I've been studying Dutilleux's Sonatine for flute recently, and I've been to trying to do the optional fluttertongue in the middle of the third movement. Unfortunately, I cannot roll my R's (and not for lack of trying), so I've been fluttertonguing by constricting my throat the way that one makes an "r" sound in french. This works reasonably well for the sound, but it uses up so much air that I've never been able to get to the end of the section without running out. Does anyone have any tips for getting through here?
I also couldn't help noticing that even most of the pros who recorded this piece have chosen to do the triple-tonguing rather than the fluttertonguing (off the top of my head, I think Pahud is the only one that I've heard who does it). Any thoughts?
Thanks for your help!
Re: Fluttertongue in Dutilleux Sonatine 06:39 on Saturday, January 05, 2013
Hi, I also use the "french" flutter. Works better for me. About choosing flutter or triple it's really a matter of how is the conception and speed you choose for the whole peace.
It's logic that if you play it on the quicker side, flutter would be better and so is the opposite. It's just coherence. I'd also say that if your range of dynamics is wide, with some kind of violent fortissimos, so it would be better go with the flutter. If you tend to keep the contrast not too big and the peace more to the melodious side so I'd say you would better choose the triples. There is no sense in thinking that flutter for experts and triples for beginners.
About breathing, you'll have to work on it. There is no formula that could get you rid of this limitation. I think that you may need some work in the embouchure area to cope with the different conditions imposed by the french flutter. Rather it be tongue or throat flutter, the work needed seems to be of the same nature, and generally means that you may have to close a little the embouchrue aperture to keep the airstream pressure inside your mouth and spend less air from your lungs. That's theory of course, you'll have to research and practice to find your own and better solution.
Re: Fluttertongue in Dutilleux Sonatine 12:25 on Monday, January 07, 2013
Most likely the reason why most professionals use triple tonguing on that section is because the flutter indication is the alternate and not the principal indication in the A.L. score.
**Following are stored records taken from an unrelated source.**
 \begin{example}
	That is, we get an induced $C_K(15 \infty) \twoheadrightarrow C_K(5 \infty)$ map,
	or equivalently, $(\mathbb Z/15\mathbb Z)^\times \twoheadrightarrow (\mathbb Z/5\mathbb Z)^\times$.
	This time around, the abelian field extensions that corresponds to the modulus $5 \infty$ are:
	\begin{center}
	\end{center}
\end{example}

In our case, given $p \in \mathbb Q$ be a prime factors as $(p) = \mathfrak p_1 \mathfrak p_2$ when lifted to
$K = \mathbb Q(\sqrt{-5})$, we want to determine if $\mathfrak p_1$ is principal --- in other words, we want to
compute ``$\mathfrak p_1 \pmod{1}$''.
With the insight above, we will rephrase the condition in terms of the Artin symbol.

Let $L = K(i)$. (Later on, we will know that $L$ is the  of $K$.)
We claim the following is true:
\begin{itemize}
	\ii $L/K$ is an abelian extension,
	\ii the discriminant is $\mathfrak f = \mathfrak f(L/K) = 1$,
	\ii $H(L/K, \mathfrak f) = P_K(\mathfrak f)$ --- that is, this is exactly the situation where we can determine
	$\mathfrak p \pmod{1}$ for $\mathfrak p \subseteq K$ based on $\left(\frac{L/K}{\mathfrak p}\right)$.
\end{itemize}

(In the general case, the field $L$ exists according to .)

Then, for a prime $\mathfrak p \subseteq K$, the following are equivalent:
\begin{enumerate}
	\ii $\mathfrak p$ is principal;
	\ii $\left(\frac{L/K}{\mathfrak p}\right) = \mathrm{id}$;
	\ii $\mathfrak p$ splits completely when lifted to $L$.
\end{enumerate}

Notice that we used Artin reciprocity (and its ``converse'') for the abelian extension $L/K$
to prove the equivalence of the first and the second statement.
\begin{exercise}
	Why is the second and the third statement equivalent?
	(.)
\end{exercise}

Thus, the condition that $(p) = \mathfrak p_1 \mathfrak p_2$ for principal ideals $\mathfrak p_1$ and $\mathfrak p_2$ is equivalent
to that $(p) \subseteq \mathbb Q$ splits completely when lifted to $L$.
I would also suggest that since it was the Concours piece in 1943 that there would be a tradition of sorts handed down amongst the professionals as to their general preference.
This would bring up another concern as to how one would do the other fast triplets such as the measure before Reh. #8 and also the shorter bits in the measures prior to your section before Reh. #11.
I'm not suggesting either way as I agree with Zevang regarding your conceptualization of the piece but we should never consider that either way (Actually we are discussing three choices here) is not something that can be improved with effort.
Regarding flutter tonguing vs. the throat method. I am able to do either way but I'd prefer the tongue flapping method as it's less obtrusive to the tone. Doing this is difficult to explain but the tip of the tongue is pressed up against the roof of the mouth with a certain level of muscle tension in order that the flow and pressure of the airstream causes the tip to flap. Air is only allowed to pass through that area where the tongue is allowed to move. Most people have more difficulty applying this to certain registers such as very low notes and the issue with that has more to do with embouchure control.
Re: Fluttertongue in Dutilleux Sonatine 13:08 on Monday, January 07, 2013
Thanks for your responses. Over the last few days, I've experimented with some of the methods you suggested, and I've noticed that I've been interpreting that section (going from seven after 10 until 11) with an emphasis on the contrast between the pointed staccatos and the slurred runs. I think I might be able to provide further contrast if I worked on the flutter here, as it's a change of texture and I could make a big crescendo up to the A which could be very effective. However, I've run into a couple more problems:
I couldn't help noticing that my throat flutter, while it does sufficiently flutter the note, creates a deep rumbling in the back of my throat. I think this is because my throat is too constricted, but widening my throat makes my flutter very irregular and uses up even more air. As for the tongue-flutter, I've worked on it on many different occasions to no success, unfortunately.
Unfortunately, the competition which I am preparing this piece for has limited time constraints (up to 7 minutes per performance I think) so I don't think I'll be playing the second movement. This piece is such a difficult one to make cuts on, as each movement sort of ebbs into the next (many recordings put the whole thing on a single track), but I figured that if I played the beautiful second movement I would need to play the cadenza where its theme is introduced, which would mean I would not be able to play the first movement...it was a difficult decision.
As for breathing, I've found that making my embouchure smaller does indeed conserve a lot of air, but sometimes makes the flutter a little bit irregular. I will work on getting my flutter-airstream more focused so this isn't a problem. Unfortunately, I still have difficulty making it to the end of the flutter passage. I've been able to make it if I steal a catch-breath after the first F#, but I'm afraid this would make the section lose its fluidity. However, I can make it to the end with the triple-tongued fine.